Problem to solve ▸
If a line in the entries contains the string "models", include that line in your answer.

Entries shown ▸
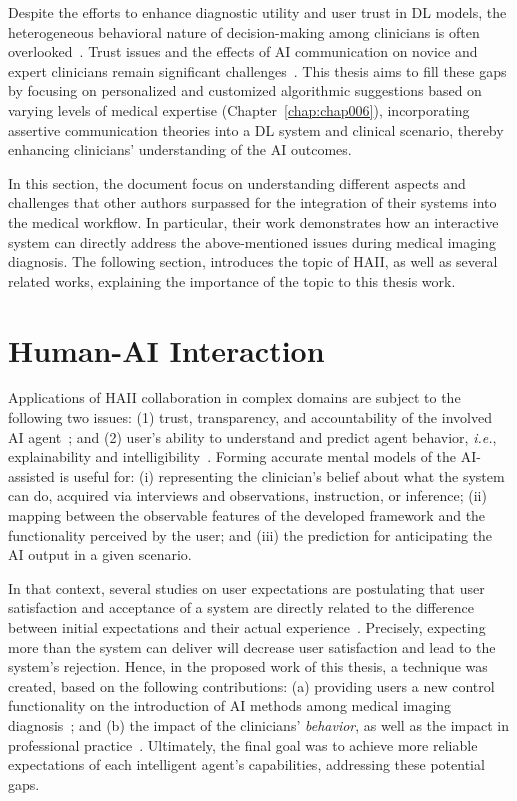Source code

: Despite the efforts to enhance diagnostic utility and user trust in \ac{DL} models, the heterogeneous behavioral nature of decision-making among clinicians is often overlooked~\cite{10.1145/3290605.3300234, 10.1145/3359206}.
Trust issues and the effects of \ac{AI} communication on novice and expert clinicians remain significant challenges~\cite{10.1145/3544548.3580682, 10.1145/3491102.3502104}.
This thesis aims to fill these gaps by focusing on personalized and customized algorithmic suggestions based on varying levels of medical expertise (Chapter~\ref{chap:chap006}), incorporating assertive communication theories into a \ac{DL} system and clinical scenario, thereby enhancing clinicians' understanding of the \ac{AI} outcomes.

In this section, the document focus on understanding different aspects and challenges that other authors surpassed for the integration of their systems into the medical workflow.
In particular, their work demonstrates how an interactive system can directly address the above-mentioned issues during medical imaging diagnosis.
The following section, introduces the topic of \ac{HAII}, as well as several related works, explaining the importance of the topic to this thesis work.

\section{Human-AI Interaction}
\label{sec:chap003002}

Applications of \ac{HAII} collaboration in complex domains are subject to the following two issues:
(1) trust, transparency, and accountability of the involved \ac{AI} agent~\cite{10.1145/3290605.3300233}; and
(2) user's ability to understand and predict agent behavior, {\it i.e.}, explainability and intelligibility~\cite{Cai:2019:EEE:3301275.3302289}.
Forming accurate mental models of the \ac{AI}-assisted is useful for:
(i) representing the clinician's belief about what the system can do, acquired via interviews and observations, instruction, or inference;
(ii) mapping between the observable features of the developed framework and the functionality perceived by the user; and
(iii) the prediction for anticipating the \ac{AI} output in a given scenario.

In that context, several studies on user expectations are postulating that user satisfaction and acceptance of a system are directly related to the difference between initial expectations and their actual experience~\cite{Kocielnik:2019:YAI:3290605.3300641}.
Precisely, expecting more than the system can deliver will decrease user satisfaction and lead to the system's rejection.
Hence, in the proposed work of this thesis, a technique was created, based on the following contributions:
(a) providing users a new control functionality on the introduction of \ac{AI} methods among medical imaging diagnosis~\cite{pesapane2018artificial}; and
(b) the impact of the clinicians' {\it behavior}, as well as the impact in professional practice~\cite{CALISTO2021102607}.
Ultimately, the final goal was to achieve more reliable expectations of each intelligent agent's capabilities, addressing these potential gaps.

Worked solution ▸
: Despite the efforts to enhance diagnostic utility and user trust in \ac{DL} models, the heterogeneous behavioral nature of decision-making among clinicians is often overlooked~\cite{10.1145/3290605.3300234, 10.1145/3359206}.
Forming accurate mental models of the \ac{AI}-assisted is useful for:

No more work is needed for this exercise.